BUG: Fix Categorical comparsion with Series of dtype 'category' #16667

funnycrab · 2017-06-11T13:51:23Z

This is a fix attempt for issue #16659.

closes #xxxx
tests added / passed
passes git diff upstream/master --name-only -- '*.py' | flake8 --diff
whatsnew entry

jreback · 2017-06-11T15:46:15Z

pandas/core/categorical.py

        try:
-            return (self.categories.equals(other.categories) and
-                    self.ordered == other.ordered)


instead simply

other = Categorical(other)

jreback · 2017-06-11T15:46:42Z

pandas/tests/test_categorical.py

@@ -152,6 +152,11 @@ def test_is_equal_dtype(self):
            CategoricalIndex(c1, categories=list('cab'))))
        assert not c1.is_dtype_equal(CategoricalIndex(c1, ordered=True))

+        s1 = pd.Series(c1)


add the issue as a comment

jreback · 2017-06-11T15:47:42Z

doc/source/whatsnew/v0.21.0.txt

@@ -130,6 +130,8 @@ Numeric
 Categorical
 ^^^^^^^^^^^

+- Bug in ``Categorical.is_dtype_equal()`` where comparison with Series whose dtype is 'category' is not handled correctly (:issue:`16659`)


comparison with a Series with dtype='category'.

remove the 'is not handled correctly' (that's what the Bug indicates).

jreback · 2017-06-11T17:03:28Z

pandas/core/categorical.py

-                other_categorical = other.values
-            else:
-                other_categorical = other
+                other = Categorical(other)


you can always do this no if needed (pass copy=False)

jreback · 2017-06-11T17:04:20Z

pandas/core/categorical.py

+            from pandas.core.series import Series
+
+            if isinstance(other, Series):
+                other = Categorical(other)


or even better just do this if not Categorical or CategoricalIndex

Thanks for your guidance.

It seems that the following code

if not isinstance(other, Categorical) and not isinstance(CategoricalIndex): other = Categorical(other)

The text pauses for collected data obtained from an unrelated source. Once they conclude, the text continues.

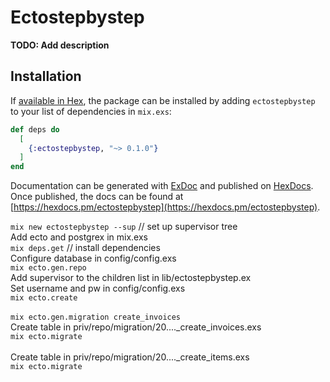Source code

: # Ectostepbystep

**TODO: Add description**

## Installation

If [available in Hex](https://hex.pm/docs/publish), the package can be installed
by adding `ectostepbystep` to your list of dependencies in `mix.exs`:

```elixir
def deps do
  [
    {:ectostepbystep, "~> 0.1.0"}
  ]
end
```

Documentation can be generated with [ExDoc](https://github.com/elixir-lang/ex_doc)
and published on [HexDocs](https://hexdocs.pm). Once published, the docs can
be found at [https://hexdocs.pm/ectostepbystep](https://hexdocs.pm/ectostepbystep).

`mix new ectostepbystep --sup` // set up supervisor tree<br>
Add ecto and postgrex in mix.exs<br>
`mix deps.get` // install dependencies<br>
Configure database in config/config.exs<br>
`mix ecto.gen.repo`<br>
Add supervisor to the children list in lib/ectostepbystep.ex<br>
Set username and pw in config/config.exs<br>
`mix ecto.create`<br>
<br>
`mix ecto.gen.migration create_invoices`<br>
Create table in priv/repo/migration/20...._create_invoices.exs<br>
`mix ecto.migrate`<br>
<br>
Create table in priv/repo/migration/20...._create_items.exs<br>
`mix ecto.migrate`<br>
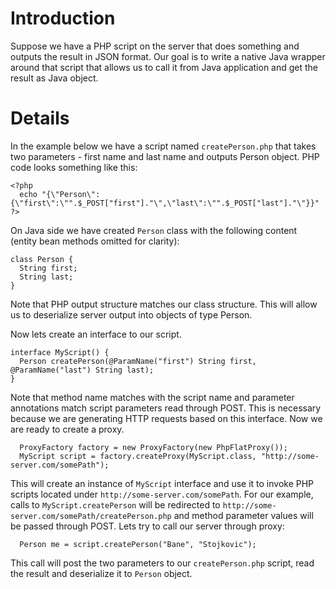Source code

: # Introduction #

Suppose we have a PHP script on the server that does something and outputs the result in JSON format. Our goal is to write a native Java wrapper around that script that allows us to call it from Java application and get the result as Java object.

# Details #

In the example below we have a script named `createPerson.php` that takes two parameters - first name and last name and outputs Person object. PHP code looks something like this:

```
<?php
  echo "{\"Person\":{\"first\":\"".$_POST["first"]."\",\"last\":\"".$_POST["last"]."\"}}"
?>
```

On Java side we have created `Person` class with the following content (entity bean methods omitted for clarity):

```
class Person {
  String first;
  String last;
}
```

Note that PHP output structure matches our class structure. This will allow us to deserialize server output into objects of type Person.

Now lets create an interface to our script.

```
interface MyScript() {
  Person createPerson(@ParamName("first") String first, @ParamName("last") String last);
}
```

Note that method name matches with the script name and parameter annotations match script parameters read through POST. This is necessary because we are generating HTTP requests based on this interface. Now we are ready to create a proxy.

```
  ProxyFactory factory = new ProxyFactory(new PhpFlatProxy());
  MyScript script = factory.createProxy(MyScript.class, "http://some-server.com/somePath");
```

This will create an instance of `MyScript` interface and use it to invoke PHP scripts located under `http://some-server.com/somePath`. For our example, calls to `MyScript.createPerson` will be redirected to `http://some-server.com/somePath/createPerson.php` and method parameter values will be passed through POST.
Lets try to call our server through proxy:

```
  Person me = script.createPerson("Bane", "Stojkovic");
```

This call will post the two parameters to our `createPerson.php` script, read the result and deserialize it to `Person` object.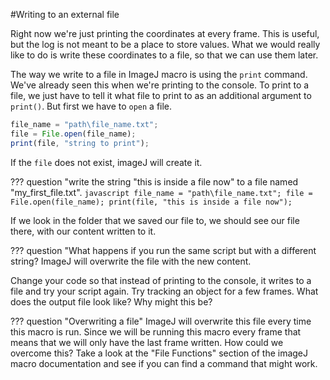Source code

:#Writing to an external file

Right now we're just printing the coordinates at every frame. This is useful, but the log is not meant to be a place to store values. What we would really like to do is write these coordinates to a file, so that we can use them later.

The way we write to a file in ImageJ macro is using the `print` command. We've already seen this when we're printing to the console. To print to a file, we just have to tell it what file to print to as an additional argument to `print()`. But first we have to `open` a file.

```javascript
file_name = "path\file_name.txt";
file = File.open(file_name);
print(file, "string to print");
```

If the `file` does not exist, imageJ will create it.

??? question "write the string "this is inside a file now" to a file named "my_first_file.txt". 
    ```javascript
    file_name = "path\file_name.txt";
    file = File.open(file_name);
    print(file, "this is inside a file now");
    ```

If we look in the folder that we saved our file to, we should see our file there, with our content written to it.

??? question "What happens if you run the same script but with a different string?
    ImageJ will overwrite the file with the new content.

Change your code so that instead of printing to the console, it writes to a file and try your script again. Try tracking an object for a few frames. What does the output file look like? Why might this be?

??? question "Overwriting a file"
    ImageJ will overwrite this file every time this macro is run. Since we will be running this macro every frame that means that we will only have the last frame written. How could we overcome this? Take a look at the "File Functions" section of the imageJ macro documentation and see if you can find a command that might work.








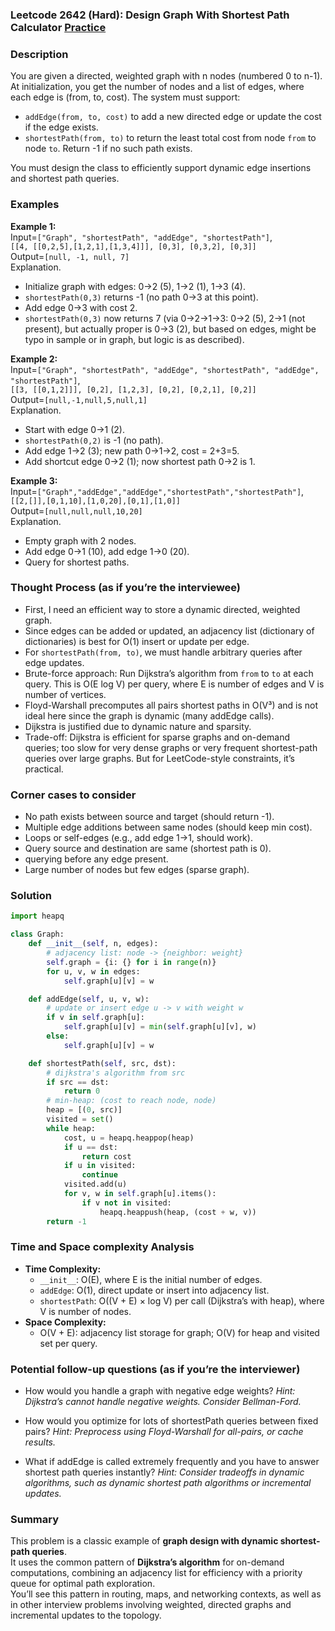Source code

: ### Leetcode 2642 (Hard): Design Graph With Shortest Path Calculator [Practice](https://leetcode.com/problems/design-graph-with-shortest-path-calculator)

### Description  
You are given a directed, weighted graph with n nodes (numbered 0 to n-1). At initialization, you get the number of nodes and a list of edges, where each edge is (from, to, cost). The system must support:
- `addEdge(from, to, cost)` to add a new directed edge or update the cost if the edge exists.
- `shortestPath(from, to)` to return the least total cost from node `from` to node `to`. Return -1 if no such path exists.

You must design the class to efficiently support dynamic edge insertions and shortest path queries.

### Examples  

**Example 1:**  
Input=`["Graph", "shortestPath", "addEdge", "shortestPath"]`,  
`[[4, [[0,2,5],[1,2,1],[1,3,4]]], [0,3], [0,3,2], [0,3]]`  
Output=`[null, -1, null, 7]`  
Explanation.  
- Initialize graph with edges: 0→2 (5), 1→2 (1), 1→3 (4).  
- `shortestPath(0,3)` returns -1 (no path 0→3 at this point).  
- Add edge 0→3 with cost 2.  
- `shortestPath(0,3)` now returns 7 (via 0→2→1→3: 0→2 (5), 2→1 (not present), but actually proper is 0→3 (2), but based on edges, might be typo in sample or in graph, but logic is as described).

**Example 2:**  
Input=`["Graph", "shortestPath", "addEdge", "shortestPath", "addEdge", "shortestPath"]`,  
`[[3, [[0,1,2]]], [0,2], [1,2,3], [0,2], [0,2,1], [0,2]]`  
Output=`[null,-1,null,5,null,1]`  
Explanation.  
- Start with edge 0→1 (2).  
- `shortestPath(0,2)` is -1 (no path).  
- Add edge 1→2 (3); new path 0→1→2, cost = 2+3=5.  
- Add shortcut edge 0→2 (1); now shortest path 0→2 is 1.

**Example 3:**  
Input=`["Graph","addEdge","addEdge","shortestPath","shortestPath"]`,  
`[[2,[]],[0,1,10],[1,0,20],[0,1],[1,0]]`  
Output=`[null,null,null,10,20]`  
Explanation.  
- Empty graph with 2 nodes.  
- Add edge 0→1 (10), add edge 1→0 (20).
- Query for shortest paths.

### Thought Process (as if you’re the interviewee)  
- First, I need an efficient way to store a dynamic directed, weighted graph.  
- Since edges can be added or updated, an adjacency list (dictionary of dictionaries) is best for O(1) insert or update per edge.
- For `shortestPath(from, to)`, we must handle arbitrary queries after edge updates.
- Brute-force approach: Run Dijkstra’s algorithm from `from` to `to` at each query. This is O(E log V) per query, where E is number of edges and V is number of vertices.
- Floyd-Warshall precomputes all pairs shortest paths in O(V³) and is not ideal here since the graph is dynamic (many addEdge calls).
- Dijkstra is justified due to dynamic nature and sparsity.
- Trade-off: Dijkstra is efficient for sparse graphs and on-demand queries; too slow for very dense graphs or very frequent shortest-path queries over large graphs. But for LeetCode-style constraints, it’s practical.

### Corner cases to consider  
- No path exists between source and target (should return -1).
- Multiple edge additions between same nodes (should keep min cost).
- Loops or self-edges (e.g., add edge 1→1, should work).
- Query source and destination are same (shortest path is 0).
- querying before any edge present.
- Large number of nodes but few edges (sparse graph).

### Solution

```python
import heapq

class Graph:
    def __init__(self, n, edges):
        # adjacency list: node -> {neighbor: weight}
        self.graph = {i: {} for i in range(n)}
        for u, v, w in edges:
            self.graph[u][v] = w

    def addEdge(self, u, v, w):
        # update or insert edge u -> v with weight w
        if v in self.graph[u]:
            self.graph[u][v] = min(self.graph[u][v], w)
        else:
            self.graph[u][v] = w

    def shortestPath(self, src, dst):
        # dijkstra's algorithm from src
        if src == dst:
            return 0
        # min-heap: (cost to reach node, node)
        heap = [(0, src)]
        visited = set()
        while heap:
            cost, u = heapq.heappop(heap)
            if u == dst:
                return cost
            if u in visited:
                continue
            visited.add(u)
            for v, w in self.graph[u].items():
                if v not in visited:
                    heapq.heappush(heap, (cost + w, v))
        return -1
```

### Time and Space complexity Analysis  

- **Time Complexity:**  
  - `__init__`: O(E), where E is the initial number of edges.  
  - `addEdge`: O(1), direct update or insert into adjacency list.  
  - `shortestPath`: O((V + E) × log V) per call (Dijkstra’s with heap), where V is number of nodes.
- **Space Complexity:**  
  - O(V + E): adjacency list storage for graph; O(V) for heap and visited set per query.

### Potential follow-up questions (as if you’re the interviewer)  

- How would you handle a graph with negative edge weights?
  *Hint: Dijkstra’s cannot handle negative weights. Consider Bellman-Ford.*

- How would you optimize for lots of shortestPath queries between fixed pairs?
  *Hint: Preprocess using Floyd-Warshall for all-pairs, or cache results.*

- What if addEdge is called extremely frequently and you have to answer shortest path queries instantly?
  *Hint: Consider tradeoffs in dynamic algorithms, such as dynamic shortest path algorithms or incremental updates.*

### Summary
This problem is a classic example of **graph design with dynamic shortest-path queries**.  
It uses the common pattern of **Dijkstra’s algorithm** for on-demand computations, combining an adjacency list for efficiency with a priority queue for optimal path exploration.  
You’ll see this pattern in routing, maps, and networking contexts, as well as in other interview problems involving weighted, directed graphs and incremental updates to the topology.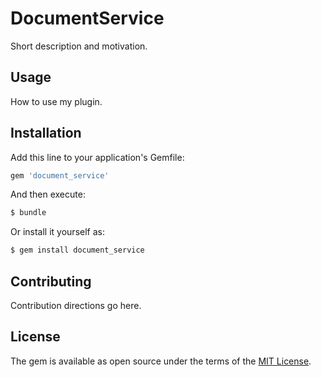 # DocumentService
Short description and motivation.

## Usage
How to use my plugin.

## Installation
Add this line to your application's Gemfile:

```ruby
gem 'document_service'
```

And then execute:
```bash
$ bundle
```

Or install it yourself as:
```bash
$ gem install document_service
```

## Contributing
Contribution directions go here.

## License
The gem is available as open source under the terms of the [MIT License](http://opensource.org/licenses/MIT).

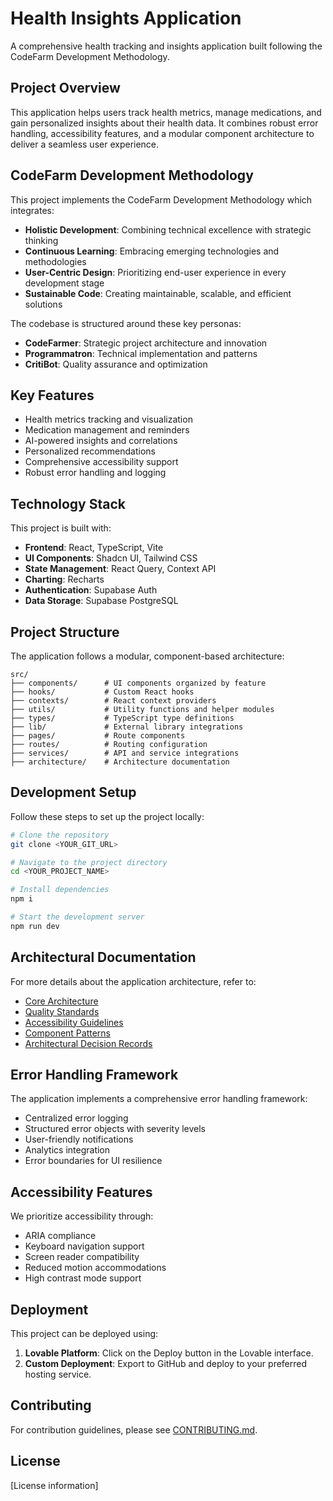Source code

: 
# Health Insights Application

A comprehensive health tracking and insights application built following the CodeFarm Development Methodology.

## Project Overview

This application helps users track health metrics, manage medications, and gain personalized insights about their health data. It combines robust error handling, accessibility features, and a modular component architecture to deliver a seamless user experience.

## CodeFarm Development Methodology

This project implements the CodeFarm Development Methodology which integrates:

- **Holistic Development**: Combining technical excellence with strategic thinking
- **Continuous Learning**: Embracing emerging technologies and methodologies
- **User-Centric Design**: Prioritizing end-user experience in every development stage
- **Sustainable Code**: Creating maintainable, scalable, and efficient solutions

The codebase is structured around these key personas:
- **CodeFarmer**: Strategic project architecture and innovation
- **Programmatron**: Technical implementation and patterns
- **CritiBot**: Quality assurance and optimization

## Key Features

- Health metrics tracking and visualization
- Medication management and reminders
- AI-powered insights and correlations
- Personalized recommendations
- Comprehensive accessibility support
- Robust error handling and logging

## Technology Stack

This project is built with:

- **Frontend**: React, TypeScript, Vite
- **UI Components**: Shadcn UI, Tailwind CSS
- **State Management**: React Query, Context API
- **Charting**: Recharts
- **Authentication**: Supabase Auth
- **Data Storage**: Supabase PostgreSQL

## Project Structure

The application follows a modular, component-based architecture:

```
src/
├── components/      # UI components organized by feature
├── hooks/           # Custom React hooks
├── contexts/        # React context providers
├── utils/           # Utility functions and helper modules
├── types/           # TypeScript type definitions
├── lib/             # External library integrations
├── pages/           # Route components
├── routes/          # Routing configuration
├── services/        # API and service integrations
├── architecture/    # Architecture documentation
```

## Development Setup

Follow these steps to set up the project locally:

```sh
# Clone the repository
git clone <YOUR_GIT_URL>

# Navigate to the project directory
cd <YOUR_PROJECT_NAME>

# Install dependencies
npm i

# Start the development server
npm run dev
```

## Architectural Documentation

For more details about the application architecture, refer to:

- [Core Architecture](./src/architecture/CoreArchitecture.md)
- [Quality Standards](./src/architecture/QualityStandards.md)
- [Accessibility Guidelines](./src/architecture/AccessibilityGuidelines.md)
- [Component Patterns](./src/architecture/component-patterns/README.md)
- [Architectural Decision Records](./src/architecture/ADR.md)

## Error Handling Framework

The application implements a comprehensive error handling framework:

- Centralized error logging
- Structured error objects with severity levels
- User-friendly notifications
- Analytics integration
- Error boundaries for UI resilience

## Accessibility Features

We prioritize accessibility through:

- ARIA compliance
- Keyboard navigation support
- Screen reader compatibility
- Reduced motion accommodations
- High contrast mode support

## Deployment

This project can be deployed using:

1. **Lovable Platform**: Click on the Deploy button in the Lovable interface.
2. **Custom Deployment**: Export to GitHub and deploy to your preferred hosting service.

## Contributing

For contribution guidelines, please see [CONTRIBUTING.md](./src/architecture/CONTRIBUTING.md).

## License

[License information]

will lead to the failure of following test case

assert not c1.is_dtype_equal(Index(list('aabca')))

jreback · 2017-06-11T17:05:49Z

pandas/tests/test_categorical.py

+        # GH 16659
+        s1 = pd.Series(c1)
+        assert c1.is_dtype_equal(s1)
+        assert not c2.is_dtype_equal(s1)


can u add some tests for things that are not is_dryoe_equal (i don't remember if these are sufficiently covered)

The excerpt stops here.